== TASK ==
Once you reach the line containing "- n8n Cloud" in the data below, restate each line word for word up to and including the one containing "watched Drive folder".
(RECORDS SUPPLIED Opens)
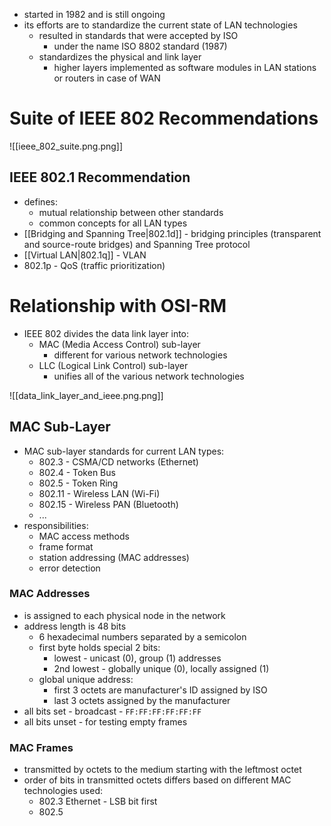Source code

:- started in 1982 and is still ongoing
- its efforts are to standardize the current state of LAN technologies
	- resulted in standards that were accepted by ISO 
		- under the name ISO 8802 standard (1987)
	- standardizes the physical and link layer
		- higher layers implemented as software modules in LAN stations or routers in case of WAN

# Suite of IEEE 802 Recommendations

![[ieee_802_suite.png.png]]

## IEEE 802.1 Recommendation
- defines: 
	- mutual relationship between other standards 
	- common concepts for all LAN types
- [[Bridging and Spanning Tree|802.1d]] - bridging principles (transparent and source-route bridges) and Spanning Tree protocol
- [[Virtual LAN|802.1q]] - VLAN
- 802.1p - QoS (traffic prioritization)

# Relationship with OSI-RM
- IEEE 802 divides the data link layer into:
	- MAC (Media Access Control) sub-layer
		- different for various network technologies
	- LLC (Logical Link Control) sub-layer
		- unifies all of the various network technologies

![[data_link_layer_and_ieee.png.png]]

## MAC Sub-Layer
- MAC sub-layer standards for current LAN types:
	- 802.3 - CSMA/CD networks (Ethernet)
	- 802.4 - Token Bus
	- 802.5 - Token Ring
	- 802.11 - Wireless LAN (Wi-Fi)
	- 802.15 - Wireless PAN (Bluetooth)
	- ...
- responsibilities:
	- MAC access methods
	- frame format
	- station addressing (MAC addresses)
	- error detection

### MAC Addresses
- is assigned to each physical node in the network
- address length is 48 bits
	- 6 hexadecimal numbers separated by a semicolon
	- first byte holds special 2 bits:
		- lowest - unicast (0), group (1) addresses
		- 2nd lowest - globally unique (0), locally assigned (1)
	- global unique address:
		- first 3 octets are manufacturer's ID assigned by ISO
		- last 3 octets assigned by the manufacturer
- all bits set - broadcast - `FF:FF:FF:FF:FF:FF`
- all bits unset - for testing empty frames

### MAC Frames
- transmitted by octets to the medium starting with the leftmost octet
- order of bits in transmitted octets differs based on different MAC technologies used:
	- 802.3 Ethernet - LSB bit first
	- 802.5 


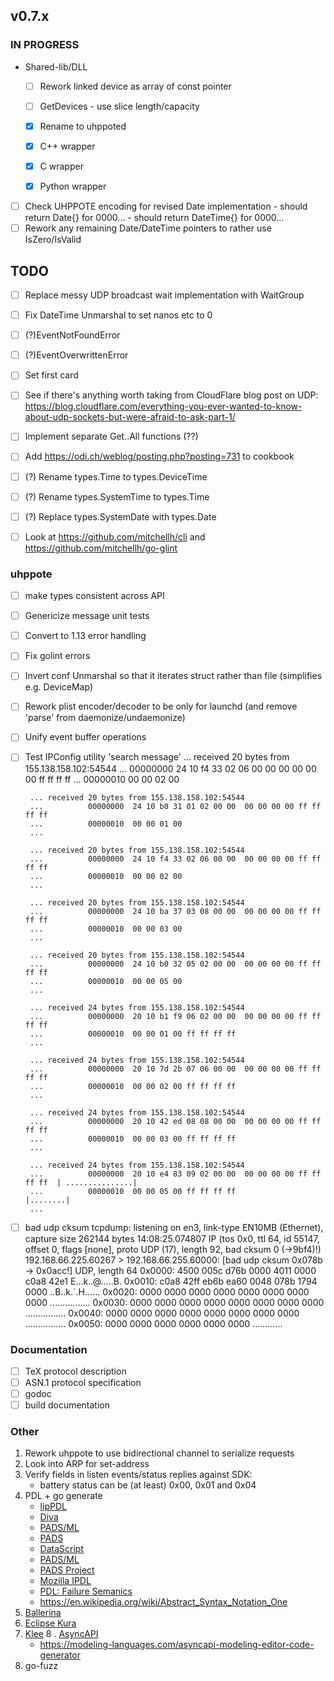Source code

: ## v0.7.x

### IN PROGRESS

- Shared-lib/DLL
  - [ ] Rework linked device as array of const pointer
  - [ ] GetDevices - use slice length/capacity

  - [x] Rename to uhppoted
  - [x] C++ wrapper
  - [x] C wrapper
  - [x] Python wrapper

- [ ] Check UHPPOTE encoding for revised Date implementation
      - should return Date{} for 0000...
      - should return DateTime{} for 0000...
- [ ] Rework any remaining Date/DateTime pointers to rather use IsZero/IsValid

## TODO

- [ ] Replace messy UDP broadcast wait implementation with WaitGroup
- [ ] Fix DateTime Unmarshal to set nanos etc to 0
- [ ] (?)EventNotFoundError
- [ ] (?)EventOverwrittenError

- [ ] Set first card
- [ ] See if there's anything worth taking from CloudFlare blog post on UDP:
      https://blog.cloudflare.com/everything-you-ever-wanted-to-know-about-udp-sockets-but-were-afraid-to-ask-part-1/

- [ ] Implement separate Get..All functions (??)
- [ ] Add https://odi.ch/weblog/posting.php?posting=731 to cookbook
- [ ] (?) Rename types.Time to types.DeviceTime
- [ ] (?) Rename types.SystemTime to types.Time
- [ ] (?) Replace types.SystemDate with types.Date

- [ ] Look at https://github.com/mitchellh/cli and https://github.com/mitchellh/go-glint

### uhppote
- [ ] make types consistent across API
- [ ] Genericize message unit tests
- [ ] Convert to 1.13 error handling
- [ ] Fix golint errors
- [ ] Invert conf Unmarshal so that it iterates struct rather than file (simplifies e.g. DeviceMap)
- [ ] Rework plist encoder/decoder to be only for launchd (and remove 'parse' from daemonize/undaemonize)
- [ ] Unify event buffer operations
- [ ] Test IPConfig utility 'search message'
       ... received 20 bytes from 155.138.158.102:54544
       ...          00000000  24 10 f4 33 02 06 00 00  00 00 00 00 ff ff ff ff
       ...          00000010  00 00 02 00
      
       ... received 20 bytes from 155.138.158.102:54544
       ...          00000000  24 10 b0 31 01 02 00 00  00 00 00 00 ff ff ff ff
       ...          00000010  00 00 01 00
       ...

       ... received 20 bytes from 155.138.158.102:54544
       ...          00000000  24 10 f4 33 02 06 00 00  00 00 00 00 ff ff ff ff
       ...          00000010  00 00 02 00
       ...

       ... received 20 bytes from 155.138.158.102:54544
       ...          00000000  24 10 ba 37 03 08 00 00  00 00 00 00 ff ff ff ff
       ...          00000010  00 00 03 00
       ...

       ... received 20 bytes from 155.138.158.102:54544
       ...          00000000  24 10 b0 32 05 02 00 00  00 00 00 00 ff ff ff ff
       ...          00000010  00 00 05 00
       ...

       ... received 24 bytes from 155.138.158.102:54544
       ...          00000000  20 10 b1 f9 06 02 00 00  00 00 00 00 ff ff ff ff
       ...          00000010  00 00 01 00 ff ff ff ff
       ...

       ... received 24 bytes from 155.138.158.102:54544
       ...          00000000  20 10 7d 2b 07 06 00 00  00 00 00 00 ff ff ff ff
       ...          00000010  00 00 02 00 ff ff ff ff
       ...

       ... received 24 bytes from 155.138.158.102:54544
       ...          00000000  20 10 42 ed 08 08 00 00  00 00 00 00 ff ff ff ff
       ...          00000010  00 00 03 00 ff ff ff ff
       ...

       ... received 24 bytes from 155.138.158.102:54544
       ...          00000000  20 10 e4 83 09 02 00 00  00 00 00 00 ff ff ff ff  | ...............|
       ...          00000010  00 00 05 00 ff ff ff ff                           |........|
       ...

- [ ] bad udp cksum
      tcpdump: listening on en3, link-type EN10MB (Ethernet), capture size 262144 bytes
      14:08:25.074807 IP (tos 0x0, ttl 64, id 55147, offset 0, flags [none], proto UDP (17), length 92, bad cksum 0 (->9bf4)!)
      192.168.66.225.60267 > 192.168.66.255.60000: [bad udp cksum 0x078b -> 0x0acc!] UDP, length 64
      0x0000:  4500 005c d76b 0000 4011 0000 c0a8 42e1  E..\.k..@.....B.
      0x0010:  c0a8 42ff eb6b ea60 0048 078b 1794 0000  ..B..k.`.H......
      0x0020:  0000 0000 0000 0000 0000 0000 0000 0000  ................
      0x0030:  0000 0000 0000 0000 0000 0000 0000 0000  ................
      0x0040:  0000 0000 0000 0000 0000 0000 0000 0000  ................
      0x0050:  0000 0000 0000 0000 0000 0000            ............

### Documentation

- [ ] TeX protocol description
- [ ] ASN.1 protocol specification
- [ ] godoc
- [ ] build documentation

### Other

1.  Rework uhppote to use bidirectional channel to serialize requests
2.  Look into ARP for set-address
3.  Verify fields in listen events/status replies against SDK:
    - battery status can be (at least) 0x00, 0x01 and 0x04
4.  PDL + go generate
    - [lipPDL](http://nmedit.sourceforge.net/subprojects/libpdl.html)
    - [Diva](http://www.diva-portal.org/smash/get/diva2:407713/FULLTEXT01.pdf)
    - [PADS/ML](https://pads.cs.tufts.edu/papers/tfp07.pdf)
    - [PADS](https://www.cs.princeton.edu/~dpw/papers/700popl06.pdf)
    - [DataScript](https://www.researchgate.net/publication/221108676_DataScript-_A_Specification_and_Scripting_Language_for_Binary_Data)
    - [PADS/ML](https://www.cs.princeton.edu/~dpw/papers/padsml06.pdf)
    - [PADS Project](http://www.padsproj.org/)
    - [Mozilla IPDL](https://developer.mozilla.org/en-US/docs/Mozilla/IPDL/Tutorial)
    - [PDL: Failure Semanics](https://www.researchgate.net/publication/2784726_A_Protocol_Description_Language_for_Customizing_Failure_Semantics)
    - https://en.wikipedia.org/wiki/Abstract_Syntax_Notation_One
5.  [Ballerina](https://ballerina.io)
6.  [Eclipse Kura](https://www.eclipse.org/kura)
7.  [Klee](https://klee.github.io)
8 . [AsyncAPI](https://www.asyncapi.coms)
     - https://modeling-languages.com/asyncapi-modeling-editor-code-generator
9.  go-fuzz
(RECORDS SUPPLIED Closes)
(RECORDS SUPPLIED Opens)
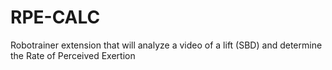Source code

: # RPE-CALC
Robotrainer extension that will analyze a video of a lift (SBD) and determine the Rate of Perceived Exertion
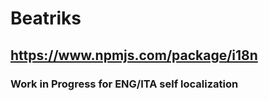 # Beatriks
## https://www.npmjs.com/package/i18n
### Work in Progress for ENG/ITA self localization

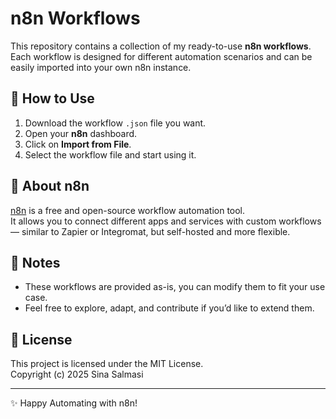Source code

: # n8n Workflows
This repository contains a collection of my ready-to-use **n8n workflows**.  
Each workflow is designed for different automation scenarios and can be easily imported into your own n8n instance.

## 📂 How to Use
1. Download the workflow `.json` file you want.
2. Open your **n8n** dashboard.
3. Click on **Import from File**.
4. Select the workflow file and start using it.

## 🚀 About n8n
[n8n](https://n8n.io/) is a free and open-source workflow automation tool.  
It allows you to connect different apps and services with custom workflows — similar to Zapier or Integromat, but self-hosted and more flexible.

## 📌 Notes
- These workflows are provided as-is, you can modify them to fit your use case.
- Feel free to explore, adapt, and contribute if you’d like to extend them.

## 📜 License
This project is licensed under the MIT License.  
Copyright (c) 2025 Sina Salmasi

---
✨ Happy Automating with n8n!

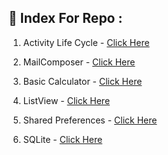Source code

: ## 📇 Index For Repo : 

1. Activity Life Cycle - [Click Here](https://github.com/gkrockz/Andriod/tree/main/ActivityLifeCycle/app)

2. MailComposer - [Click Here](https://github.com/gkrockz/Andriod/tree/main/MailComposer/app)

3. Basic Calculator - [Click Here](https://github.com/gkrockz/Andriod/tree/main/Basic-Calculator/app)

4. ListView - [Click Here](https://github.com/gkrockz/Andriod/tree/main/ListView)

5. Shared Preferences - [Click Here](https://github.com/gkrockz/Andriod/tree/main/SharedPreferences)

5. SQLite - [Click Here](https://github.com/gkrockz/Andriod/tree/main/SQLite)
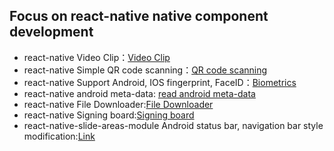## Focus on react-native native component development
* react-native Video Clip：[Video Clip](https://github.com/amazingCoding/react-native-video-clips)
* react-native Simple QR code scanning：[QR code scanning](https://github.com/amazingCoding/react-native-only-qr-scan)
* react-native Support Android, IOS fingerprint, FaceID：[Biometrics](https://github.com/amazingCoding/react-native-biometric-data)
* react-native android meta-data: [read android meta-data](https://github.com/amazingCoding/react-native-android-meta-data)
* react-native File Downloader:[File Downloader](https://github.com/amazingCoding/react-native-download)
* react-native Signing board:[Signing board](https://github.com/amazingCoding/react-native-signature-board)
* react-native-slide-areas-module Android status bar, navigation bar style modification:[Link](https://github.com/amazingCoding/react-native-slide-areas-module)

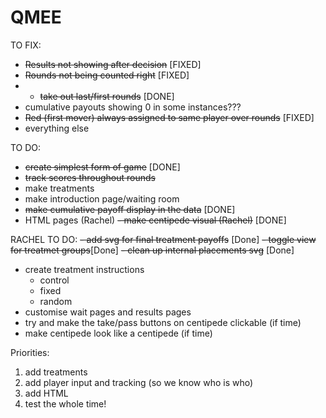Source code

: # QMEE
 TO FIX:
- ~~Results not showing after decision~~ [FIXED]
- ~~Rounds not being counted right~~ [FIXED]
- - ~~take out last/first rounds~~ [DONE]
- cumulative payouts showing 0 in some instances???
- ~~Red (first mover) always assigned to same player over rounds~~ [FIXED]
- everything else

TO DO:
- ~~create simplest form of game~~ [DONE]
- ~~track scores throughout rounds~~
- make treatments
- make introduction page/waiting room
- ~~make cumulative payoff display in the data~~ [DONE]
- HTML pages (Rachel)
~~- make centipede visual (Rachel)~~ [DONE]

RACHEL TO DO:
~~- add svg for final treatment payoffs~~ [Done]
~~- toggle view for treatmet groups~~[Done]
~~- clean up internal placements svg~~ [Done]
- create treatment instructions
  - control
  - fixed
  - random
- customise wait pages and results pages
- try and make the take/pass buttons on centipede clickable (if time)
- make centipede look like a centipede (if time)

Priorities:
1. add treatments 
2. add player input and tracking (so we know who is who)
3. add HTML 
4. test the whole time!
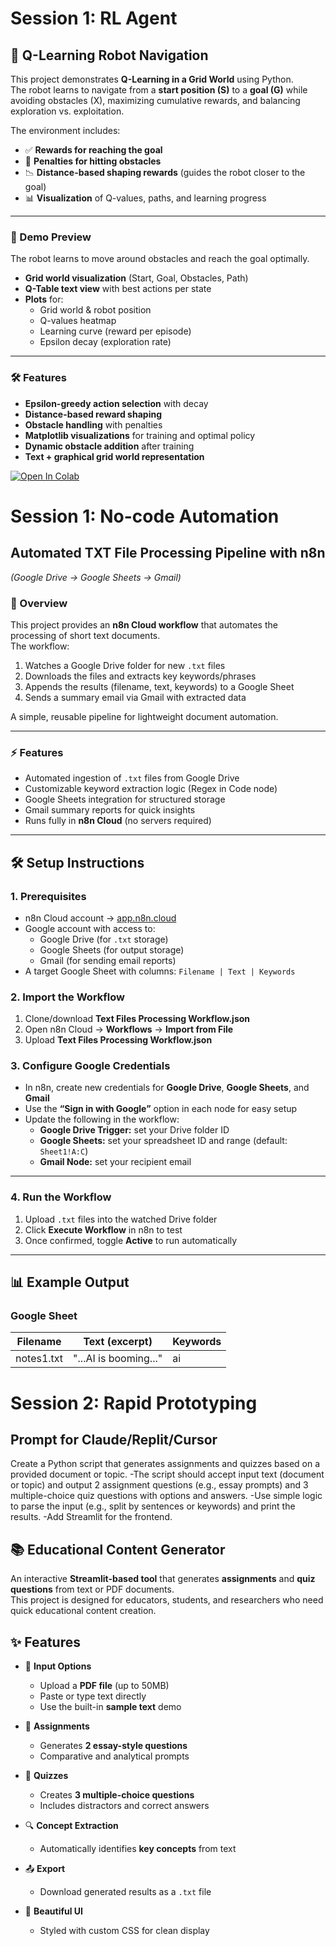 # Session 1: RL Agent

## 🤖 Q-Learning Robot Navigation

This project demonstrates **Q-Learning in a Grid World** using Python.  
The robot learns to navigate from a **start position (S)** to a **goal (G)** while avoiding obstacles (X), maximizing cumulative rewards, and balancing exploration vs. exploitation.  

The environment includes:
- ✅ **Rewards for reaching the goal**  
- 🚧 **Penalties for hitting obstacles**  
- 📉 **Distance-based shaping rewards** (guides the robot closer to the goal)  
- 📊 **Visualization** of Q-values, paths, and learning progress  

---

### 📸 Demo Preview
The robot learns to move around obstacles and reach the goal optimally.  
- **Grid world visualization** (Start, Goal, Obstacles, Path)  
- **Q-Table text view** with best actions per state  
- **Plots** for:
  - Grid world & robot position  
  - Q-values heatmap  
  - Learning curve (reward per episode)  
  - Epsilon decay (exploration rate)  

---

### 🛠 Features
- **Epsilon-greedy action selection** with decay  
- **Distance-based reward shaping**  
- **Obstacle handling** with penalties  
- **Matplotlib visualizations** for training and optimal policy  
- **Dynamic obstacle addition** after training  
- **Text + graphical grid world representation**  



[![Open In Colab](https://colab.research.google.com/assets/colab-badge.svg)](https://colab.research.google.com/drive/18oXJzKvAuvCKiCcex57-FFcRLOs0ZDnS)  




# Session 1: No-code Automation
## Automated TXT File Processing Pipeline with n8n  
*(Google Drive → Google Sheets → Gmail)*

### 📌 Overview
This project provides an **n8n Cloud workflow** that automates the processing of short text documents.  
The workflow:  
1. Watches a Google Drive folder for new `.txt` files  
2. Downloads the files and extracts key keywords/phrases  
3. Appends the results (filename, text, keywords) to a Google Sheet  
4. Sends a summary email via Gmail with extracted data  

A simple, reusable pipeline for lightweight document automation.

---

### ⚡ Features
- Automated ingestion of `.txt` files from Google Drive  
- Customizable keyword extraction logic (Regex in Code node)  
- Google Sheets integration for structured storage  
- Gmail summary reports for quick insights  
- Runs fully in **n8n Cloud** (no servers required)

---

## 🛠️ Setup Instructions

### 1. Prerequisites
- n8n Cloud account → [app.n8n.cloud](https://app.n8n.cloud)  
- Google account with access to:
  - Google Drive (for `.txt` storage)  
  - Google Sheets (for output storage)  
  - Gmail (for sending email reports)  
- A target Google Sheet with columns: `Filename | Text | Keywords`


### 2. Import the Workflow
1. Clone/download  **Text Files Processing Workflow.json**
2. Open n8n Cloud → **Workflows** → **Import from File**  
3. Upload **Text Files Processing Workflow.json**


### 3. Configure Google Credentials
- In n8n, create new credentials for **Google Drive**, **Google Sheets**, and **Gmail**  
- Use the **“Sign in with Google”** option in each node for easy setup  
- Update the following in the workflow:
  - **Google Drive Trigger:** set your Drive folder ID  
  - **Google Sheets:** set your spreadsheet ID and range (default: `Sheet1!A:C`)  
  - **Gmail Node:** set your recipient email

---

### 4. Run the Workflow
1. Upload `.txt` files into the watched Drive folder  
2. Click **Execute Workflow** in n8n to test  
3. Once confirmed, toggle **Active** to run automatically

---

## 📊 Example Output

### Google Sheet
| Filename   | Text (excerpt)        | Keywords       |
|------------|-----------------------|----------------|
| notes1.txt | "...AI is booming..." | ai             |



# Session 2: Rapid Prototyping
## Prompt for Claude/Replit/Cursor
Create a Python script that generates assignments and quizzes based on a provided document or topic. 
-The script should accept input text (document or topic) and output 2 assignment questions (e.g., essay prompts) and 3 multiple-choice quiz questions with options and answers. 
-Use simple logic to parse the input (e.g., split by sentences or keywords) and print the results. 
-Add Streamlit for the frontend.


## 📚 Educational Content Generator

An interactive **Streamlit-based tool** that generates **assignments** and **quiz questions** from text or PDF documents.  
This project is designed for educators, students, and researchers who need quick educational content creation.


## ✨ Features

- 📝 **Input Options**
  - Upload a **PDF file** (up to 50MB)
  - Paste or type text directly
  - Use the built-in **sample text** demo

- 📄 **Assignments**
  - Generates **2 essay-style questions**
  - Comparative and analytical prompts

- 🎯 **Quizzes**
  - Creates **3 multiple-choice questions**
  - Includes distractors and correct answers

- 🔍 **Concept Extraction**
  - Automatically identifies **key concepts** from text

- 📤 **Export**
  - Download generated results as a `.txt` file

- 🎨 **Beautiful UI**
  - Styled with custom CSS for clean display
(RECORDS SUPPLIED Closes)
== SOLUTION TO THE EXERCISE ==
- n8n Cloud account → [app.n8n.cloud](https://app.n8n.cloud)  
- Google account with access to:
  - Google Drive (for `.txt` storage)  
  - Google Sheets (for output storage)  
  - Gmail (for sending email reports)  
- A target Google Sheet with columns: `Filename | Text | Keywords`


### 2. Import the Workflow
1. Clone/download  **Text Files Processing Workflow.json**
2. Open n8n Cloud → **Workflows** → **Import from File**  
3. Upload **Text Files Processing Workflow.json**


### 3. Configure Google Credentials
- In n8n, create new credentials for **Google Drive**, **Google Sheets**, and **Gmail**  
- Use the **“Sign in with Google”** option in each node for easy setup  
- Update the following in the workflow:
  - **Google Drive Trigger:** set your Drive folder ID  
  - **Google Sheets:** set your spreadsheet ID and range (default: `Sheet1!A:C`)  
  - **Gmail Node:** set your recipient email

---

### 4. Run the Workflow
1. Upload `.txt` files into the watched Drive folder  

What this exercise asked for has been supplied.